If I reside in the UK, (which I do) and wanted to link out to them, I can’t. Equally, if someone else has and I want to check out that link – I can’t see it.
So, Home Depot, if you’re reading this…
You’ve got some shit you need to fix and here’s what I’d recommend to do just that:
1) Little Warden App – this is a great, potentially catastrophe-avoiding bit of kit. Put simply, Little Warden alert you to web and SEO issues as soon as they happen. For example domain name expiration, 4xx and 5xx issues, content amends and more.
2) Hire a UX specialist – Firing a 403 error when traffic is from outside of Canada is a pretty bad user experience. This can be handled much better with a clear and open design, messaging and allowing a user to make the choice as to which region they’d like to see rather than making that for them
3) Hire an international SEO / hreflang expert – Again, don’t blind-block traffic from outside Canada and instead get them to select their country on entry and action from there. Last but not least – Invest in a solid hreflang strategy and integration.
4) Invest in a Sistrix subscription – My personal favourite SEO SaaS tool for auditing overall SEO health with their awesome visibility index down to granular keyword performance and much more. FYI, the SEO screenshot graphs above were taken from Sistrix.
Now I’m no specialist on how Googlebot works and whether it crawls from multiple locations outside of the US – but blocking bots by region isn’t going to do you any favours when it comes to SEO.

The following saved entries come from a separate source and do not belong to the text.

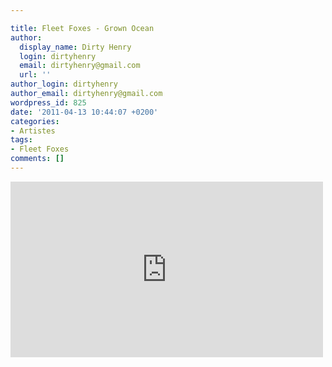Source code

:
 ```yaml
---

title: Fleet Foxes - Grown Ocean
author:
  display_name: Dirty Henry
  login: dirtyhenry
  email: dirtyhenry@gmail.com
  url: ''
author_login: dirtyhenry
author_email: dirtyhenry@gmail.com
wordpress_id: 825
date: '2011-04-13 10:44:07 +0200'
categories:
- Artistes
tags:
- Fleet Foxes
comments: []
---
```

<iframe src="http://player.vimeo.com/video/21577557?title=0&amp;byline=0&amp;portrait=0&amp;color=ebe8cd" width="500" height="281" frameborder="0"></iframe>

5) Finally, for God’s sake, get your SEO team working with your webdev team – I’ve a strong suspicion that I wouldn’t have even needed to write this post if your two teams were frequently and continually engaged in one another’s roadmaps and workflows.
For an even more effective web team structure, your most senior dev should probably be a well-seasoned SEO too. This will really help to gel the two separate teams together from the get go, really enforce the collaborative culture and break down those silos.
No good SEO would allow this brute-force block to happen. Equally, nor would any good UX and anyone with any sort of responsibility to users and customers.
Home Depot, I hope this helps – equally, I hope it helps others too
International SEO is hard. I’m sure Home Depot have some real and tangible reasons for making these changes, but clearly, it’s not without consequence. There are better ways to direct traffic away from the .ca domain without a brute force block to those who are visiting from outside of Canada; even if you don’t have a offering or sell in a country where web traffic is origination from.
Customers must always be at the epicentre of all technology changes regardless of size. Clearly this recent move from Home Depot isn’t and in the medium to long-term, it could be costing them sales, customers and online visibility.
Put simply, this is a classic case of webdev not being customer centric. Home Depot can do better. We all can.